EXERCISE REQUIREMENTS:
The result should be an exact copy of the lines from the one with "individual images. Select" through the last line of the data below, both included.
***** MATERIAL PROVIDED *****
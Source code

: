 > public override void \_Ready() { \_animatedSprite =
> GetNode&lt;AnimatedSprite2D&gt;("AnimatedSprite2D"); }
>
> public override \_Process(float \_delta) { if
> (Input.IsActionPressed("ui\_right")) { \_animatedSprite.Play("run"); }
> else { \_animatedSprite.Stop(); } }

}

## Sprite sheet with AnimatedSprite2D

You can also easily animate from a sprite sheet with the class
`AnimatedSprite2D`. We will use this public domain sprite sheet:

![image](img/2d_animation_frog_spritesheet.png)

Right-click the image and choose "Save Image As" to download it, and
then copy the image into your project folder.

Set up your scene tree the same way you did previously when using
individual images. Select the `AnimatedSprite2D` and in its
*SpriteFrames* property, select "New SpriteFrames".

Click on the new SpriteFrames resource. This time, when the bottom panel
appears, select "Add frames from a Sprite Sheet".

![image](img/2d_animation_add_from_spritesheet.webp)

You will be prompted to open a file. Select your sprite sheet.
*****
FINISHED TASK:
individual images. Select the `AnimatedSprite2D` and in its
*SpriteFrames* property, select "New SpriteFrames".

Click on the new SpriteFrames resource. This time, when the bottom panel
appears, select "Add frames from a Sprite Sheet".

![image](img/2d_animation_add_from_spritesheet.webp)

You will be prompted to open a file. Select your sprite sheet.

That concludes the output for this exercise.